“The European Disability Strategy must be ambitious” – our statement to the EESC

``The European Disability Strategy must be ambitious`` - our statement to the EESC


European Disability Strategy

European Disability Strategy – people with intellectual disabilities have equal rights!

 

Click here for the easy-to-read version

“European cooperation is very important and the EU plays a vital role to strengthen the rights of people with intellectual disability – and this is why the European Disability Strategy strategy must be more ambitious.”

This was the main message Inclusion Europe brought to the European Economic and Social Committee at its hearing on “The future of the European Disability Strategy 2010-2020”.

The Committee organised the hearing to discuss how the strategy can support the follow-up of the recommendations for the EU which the UN Committee on the Rights of Persons with Disabilities (UN CRPD) had published in 2015. Participants also looked ahead to a strategy which might be put in place for the post-2020 period.
Inclusion Europe illustrated different ways for the strategy to become more ambitious.

First of all, the entire process of drafting, approving and monitoring the strategy should be accessible for people with intellectual disabilities, including easy-to-read versions and easy-to-understand meetings.

“The strategy affects people with intellectual disabilities. They should be in a position to have their say”, Milan Šveřepa, Inclusion Europe director, pointed out.

 

The European Disability Strategy should include clear targets on closing institutions!

Milan Šveřepa, Inclusion Europe Executive Director

 

The strategy needs to address the issue of legal capacity, which has far-reaching effects on the right of people with disabilities to make decisions about their own life. The strategy should therefore put forward  supported decision-making instead of guardianship. “These are key also to make progress in all priority areas of the current strategy, for instance employment or social protection”, Milan Šveřepa explained.

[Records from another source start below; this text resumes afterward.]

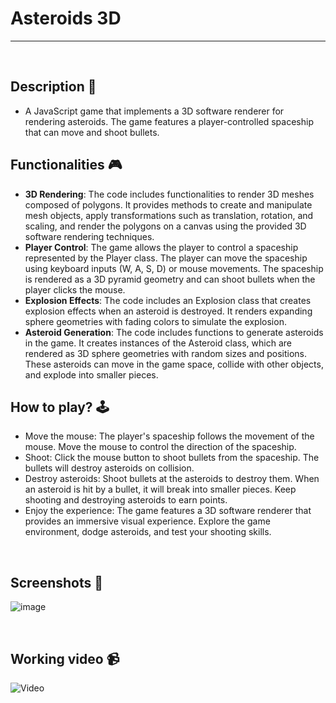 # **Asteroids 3D** 

---

<br>

## **Description 📃**
<!-- add your game description here  -->
- A JavaScript game that implements a 3D software renderer for rendering asteroids. The game features a player-controlled spaceship that can move and shoot bullets.

## **Functionalities 🎮**
<!-- add functionalities over here -->
- **3D Rendering**: The code includes functionalities to render 3D meshes composed of polygons. It provides methods to create and manipulate mesh objects, apply transformations such as translation, rotation, and scaling, and render the polygons on a canvas using the provided 3D software rendering techniques.
- **Player Control**: The game allows the player to control a spaceship represented by the Player class. The player can move the spaceship using keyboard inputs (W, A, S, D) or mouse movements. The spaceship is rendered as a 3D pyramid geometry and can shoot bullets when the player clicks the mouse.
- **Explosion Effects**: The code includes an Explosion class that creates explosion effects when an asteroid is destroyed. It renders expanding sphere geometries with fading colors to simulate the explosion.
- **Asteroid Generation**: The code includes functions to generate asteroids in the game. It creates instances of the Asteroid class, which are rendered as 3D sphere geometries with random sizes and positions. These asteroids can move in the game space, collide with other objects, and explode into smaller pieces.

## **How to play? 🕹️**
<!-- add the steps how to play games -->
- Move the mouse: The player's spaceship follows the movement of the mouse. Move the mouse to control the direction of the spaceship.
- Shoot: Click the mouse button to shoot bullets from the spaceship. The bullets will destroy asteroids on collision.
- Destroy asteroids: Shoot bullets at the asteroids to destroy them. When an asteroid is hit by a bullet, it will break into smaller pieces. Keep shooting and destroying asteroids to earn points.
- Enjoy the experience: The game features a 3D software renderer that provides an immersive visual experience. Explore the game environment, dodge asteroids, and test your shooting skills.

<br>

## **Screenshots 📸**

<!-- add your screenshots like this -->
<!-- ![image](url) -->
![image](https://github.com/Bindusree1515/GameZone/assets/91887086/d0237495-78c1-494f-806c-0546d0fa6460)


<br>

## **Working video 📹**
<!-- add your working video over here -->
![Video](https://clipchamp.com/watch/YNXNyXrHD8Q)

In the framework of legal capacity, the strategy should talk about the right to vote, a right many people with intellectual disabilities in EU countries are still excluded from.

It should also push the topic of deinstitutionalisation and ending segregation: “The strategy should include clear targets on closing institutions and developing support for independent living and inclusive communities.”

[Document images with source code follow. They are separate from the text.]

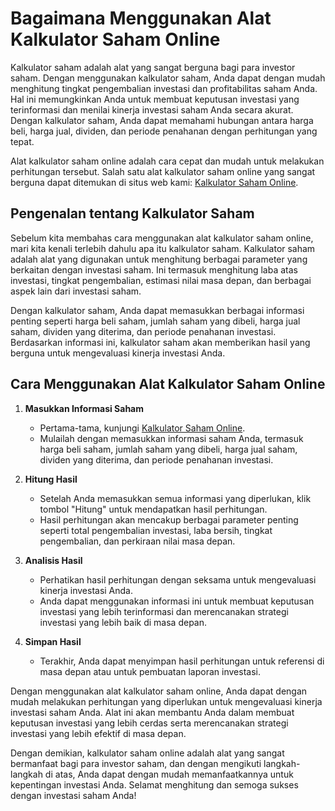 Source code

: Bagaimana Menggunakan Alat Kalkulator Saham Online
==================================================

Kalkulator saham adalah alat yang sangat berguna bagi para investor saham. Dengan menggunakan kalkulator saham, Anda dapat dengan mudah menghitung tingkat pengembalian investasi dan profitabilitas saham Anda. Hal ini memungkinkan Anda untuk membuat keputusan investasi yang terinformasi dan menilai kinerja investasi saham Anda secara akurat. Dengan kalkulator saham, Anda dapat memahami hubungan antara harga beli, harga jual, dividen, dan periode penahanan dengan perhitungan yang tepat.

Alat kalkulator saham online adalah cara cepat dan mudah untuk melakukan perhitungan tersebut. Salah satu alat kalkulator saham online yang sangat berguna dapat ditemukan di situs web kami: [Kalkulator Saham Online](https://www.onlinecalculatorsfree.com/id/financial/stock-calculator.html).

Pengenalan tentang Kalkulator Saham
-----------------------------------

Sebelum kita membahas cara menggunakan alat kalkulator saham online, mari kita kenali terlebih dahulu apa itu kalkulator saham. Kalkulator saham adalah alat yang digunakan untuk menghitung berbagai parameter yang berkaitan dengan investasi saham. Ini termasuk menghitung laba atas investasi, tingkat pengembalian, estimasi nilai masa depan, dan berbagai aspek lain dari investasi saham.

Dengan kalkulator saham, Anda dapat memasukkan berbagai informasi penting seperti harga beli saham, jumlah saham yang dibeli, harga jual saham, dividen yang diterima, dan periode penahanan investasi. Berdasarkan informasi ini, kalkulator saham akan memberikan hasil yang berguna untuk mengevaluasi kinerja investasi Anda.

Cara Menggunakan Alat Kalkulator Saham Online
---------------------------------------------

1. **Masukkan Informasi Saham**
    
    
    - Pertama-tama, kunjungi [Kalkulator Saham Online](https://www.onlinecalculatorsfree.com/id/financial/stock-calculator.html).
    - Mulailah dengan memasukkan informasi saham Anda, termasuk harga beli saham, jumlah saham yang dibeli, harga jual saham, dividen yang diterima, dan periode penahanan investasi.
2. **Hitung Hasil**
    
    
    - Setelah Anda memasukkan semua informasi yang diperlukan, klik tombol "Hitung" untuk mendapatkan hasil perhitungan.
    - Hasil perhitungan akan mencakup berbagai parameter penting seperti total pengembalian investasi, laba bersih, tingkat pengembalian, dan perkiraan nilai masa depan.
3. **Analisis Hasil**
    
    
    - Perhatikan hasil perhitungan dengan seksama untuk mengevaluasi kinerja investasi Anda.
    - Anda dapat menggunakan informasi ini untuk membuat keputusan investasi yang lebih terinformasi dan merencanakan strategi investasi yang lebih baik di masa depan.
4. **Simpan Hasil**
    
    
    - Terakhir, Anda dapat menyimpan hasil perhitungan untuk referensi di masa depan atau untuk pembuatan laporan investasi.

Dengan menggunakan alat kalkulator saham online, Anda dapat dengan mudah melakukan perhitungan yang diperlukan untuk mengevaluasi kinerja investasi saham Anda. Alat ini akan membantu Anda dalam membuat keputusan investasi yang lebih cerdas serta merencanakan strategi investasi yang lebih efektif di masa depan.

Dengan demikian, kalkulator saham online adalah alat yang sangat bermanfaat bagi para investor saham, dan dengan mengikuti langkah-langkah di atas, Anda dapat dengan mudah memanfaatkannya untuk kepentingan investasi Anda. Selamat menghitung dan semoga sukses dengan investasi saham Anda! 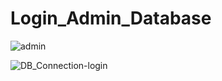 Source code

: # Login_Admin_Database

![admin](https://user-images.githubusercontent.com/84727061/192093919-2c613d1b-e7ff-4b38-b900-504c03a5fe00.PNG)


![DB_Connection-login](https://user-images.githubusercontent.com/84727061/192093928-1e41e9b7-a9ca-447c-8871-d200c3b2094c.PNG)
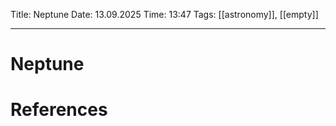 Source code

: Title: Neptune
Date: 13.09.2025
Time: 13:47
Tags: [[astronomy]], [[empty]]

---
# Neptune



# References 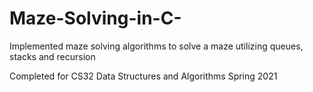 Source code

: # Maze-Solving-in-C-
Implemented maze solving algorithms to solve a maze utilizing queues, stacks and recursion


Completed for CS32 Data Structures and Algorithms Spring 2021
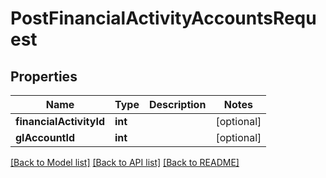 # PostFinancialActivityAccountsRequest

## Properties
Name | Type | Description | Notes
------------ | ------------- | ------------- | -------------
**financialActivityId** | **int** |  | [optional] 
**glAccountId** | **int** |  | [optional] 

[[Back to Model list]](../../README.md#documentation-for-models) [[Back to API list]](../../README.md#documentation-for-api-endpoints) [[Back to README]](../../README.md)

Milan Šveřepa also talked about how the strategy needs to recognise the role of families in supporting inclusion of people with intellectual disabilities: “It needs to target the discrimination, poverty and exclusion those families face”, he stressed. “These circumstances not only are disgraceful for the people who care for their loved ones – they also directly fall back upon the people with disabilities themselves.”

Finally, “we need to move beyond the transition from one model of ‘care’ to another”, Milan Šveřepa said: “The ultimate aim is independent living, and this is much broader than just care.”

 

Easy-to-read version

Click on a word which is in bold to read what it means.

 

Inclusion Europe went to a hearing of the European Economic and Social Committee.

The European Economic and Social Committee is a partner of the European Union.

It is made up of different groups that have to do with working.

 

The hearing was about the future of the European Disability Strategy.

The European Disability Strategy tries to get full rights

for people with disabilities in Europe.

 

The Committee made the hearing so people could talk about what the UN CRPD Committee

said about the European Union.

 

The UN CRPD Committee made a list of things it thinks the European Union should do to make sure

that it respects the equal rights of people with disabilities.

 

Inclusion Europe talked about the different ways that the European Disability Strategy

could do more to help people with intellectual disabilities get more rights.

 

Milan Šveřepa spoke for Inclusion Europe.

Milan is the Executive Director of Inclusion Europe.

 

Milan said that all parts of the strategy should be accessible for people with intellectual disabilities.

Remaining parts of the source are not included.